We must next make the stand for the cylinder to work on. Get a piece of board an inch or more thick, lay the cylinder on it, and mark where the two ends come at G G ([Fig. 4]). The cylinder is to revolve on the spindle, and the ends are to prevent its shifting from side to side, so that your marks will be at the junction. Now get out two uprights from the same thickness of board, and let them be twice the height of your cylinder’s diameter; let one have a hole large enough for the spindle to work in, and let the other have a slit from which the spindle can be kept from rising by a pin run through, as shown in [Fig. 5]. When your uprights are ready, cut the tongues at the end, and then cut the holes in the board for them to stand in. These holes will be to the outside of the lines given by the cylinder, and should be on one side of a line drawn through the centre parallel to the sides of the board.

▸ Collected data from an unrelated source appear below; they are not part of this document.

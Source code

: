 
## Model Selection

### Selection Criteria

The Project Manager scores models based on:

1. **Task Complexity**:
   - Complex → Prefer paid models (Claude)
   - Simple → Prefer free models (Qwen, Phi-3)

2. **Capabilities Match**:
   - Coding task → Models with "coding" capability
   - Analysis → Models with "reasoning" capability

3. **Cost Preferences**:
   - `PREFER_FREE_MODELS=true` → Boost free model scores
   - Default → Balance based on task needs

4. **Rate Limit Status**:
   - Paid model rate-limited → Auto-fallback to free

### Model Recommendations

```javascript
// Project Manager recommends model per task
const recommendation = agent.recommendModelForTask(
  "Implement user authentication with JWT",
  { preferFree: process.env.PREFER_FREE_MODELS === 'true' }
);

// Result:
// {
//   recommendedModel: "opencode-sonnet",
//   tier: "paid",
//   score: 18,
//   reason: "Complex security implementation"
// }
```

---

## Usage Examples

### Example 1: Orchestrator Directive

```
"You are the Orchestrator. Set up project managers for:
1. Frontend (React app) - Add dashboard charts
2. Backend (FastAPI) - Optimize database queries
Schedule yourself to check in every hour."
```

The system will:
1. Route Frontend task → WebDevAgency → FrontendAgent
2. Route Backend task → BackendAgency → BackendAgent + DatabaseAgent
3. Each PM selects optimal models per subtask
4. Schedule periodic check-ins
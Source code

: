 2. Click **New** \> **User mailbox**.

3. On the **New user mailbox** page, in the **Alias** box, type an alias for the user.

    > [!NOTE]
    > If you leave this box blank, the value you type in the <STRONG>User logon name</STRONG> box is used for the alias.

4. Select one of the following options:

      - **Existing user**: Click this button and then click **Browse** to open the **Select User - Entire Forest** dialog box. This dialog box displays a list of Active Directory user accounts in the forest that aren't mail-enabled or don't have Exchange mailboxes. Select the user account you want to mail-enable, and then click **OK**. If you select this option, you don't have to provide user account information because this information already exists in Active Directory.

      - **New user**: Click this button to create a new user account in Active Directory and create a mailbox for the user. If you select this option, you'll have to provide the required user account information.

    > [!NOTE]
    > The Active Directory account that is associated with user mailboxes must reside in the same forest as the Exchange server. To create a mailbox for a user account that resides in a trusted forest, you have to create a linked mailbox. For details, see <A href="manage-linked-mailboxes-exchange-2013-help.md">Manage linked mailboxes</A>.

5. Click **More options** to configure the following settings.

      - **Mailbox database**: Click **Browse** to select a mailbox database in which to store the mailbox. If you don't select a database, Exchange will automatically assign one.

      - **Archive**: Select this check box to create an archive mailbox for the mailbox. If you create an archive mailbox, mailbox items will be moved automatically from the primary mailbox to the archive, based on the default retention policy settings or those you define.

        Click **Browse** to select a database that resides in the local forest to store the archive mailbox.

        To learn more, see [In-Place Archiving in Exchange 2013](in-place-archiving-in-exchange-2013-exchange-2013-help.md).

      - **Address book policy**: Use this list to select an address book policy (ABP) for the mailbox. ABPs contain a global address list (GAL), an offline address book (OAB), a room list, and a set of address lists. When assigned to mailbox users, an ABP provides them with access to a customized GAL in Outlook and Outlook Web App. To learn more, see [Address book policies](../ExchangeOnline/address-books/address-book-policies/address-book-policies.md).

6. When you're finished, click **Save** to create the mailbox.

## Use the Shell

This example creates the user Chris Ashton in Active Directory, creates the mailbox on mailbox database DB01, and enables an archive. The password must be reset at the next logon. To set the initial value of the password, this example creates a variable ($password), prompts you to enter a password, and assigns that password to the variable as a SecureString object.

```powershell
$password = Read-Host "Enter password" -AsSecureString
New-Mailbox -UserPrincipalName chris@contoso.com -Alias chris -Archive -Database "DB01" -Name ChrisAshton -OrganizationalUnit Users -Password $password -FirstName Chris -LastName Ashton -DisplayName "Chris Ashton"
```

Fit in your uprights and try if the cylinder works freely in them. If all is true and level, take them out and glue them home.
Fig. 6.
Fig. 7.
The next thing to make is the cushion, for which you require a block of wood, like E E ([Fig. 6]), an inch and a half wide, half an inch thick, and not quite as long as the cylinder. Cut a notch in the centre for the upright to be fixed in, and then procure a piece of coloured thin leather, or wash-leather, an inch longer than the wood, and wide enough to go barely round it. Glue it on to the top and bottom of the wood so that it is quite loose in front, and also glue up one end. When the glue is thoroughly dry, stuff the cushion with horsehair or tow, making it as uniform as possible. Glue up the open end. To the under edge of the cushion glue the silk flap, which should pass up in front of the rubber and over the top of the cylinder (see [Fig. 7]). It may be of oiled silk throughout, or it may be made as follows. Glue a piece of leather the same as that used for the cushion along the under edge of the wood. Should you have used a coloured leather for the cushion, you will have to glue it coloured side down, so that the softer surface may come next the glass. This piece of leather should be the length of the cushion and just wide enough to reach to the top. Along its upper edge you have next to glue a piece of black sarcenet, and the leather and the sarcenet should together be as long as the flap would have been had you made it entirely of silk.
Fig. 8.
Fig. 9.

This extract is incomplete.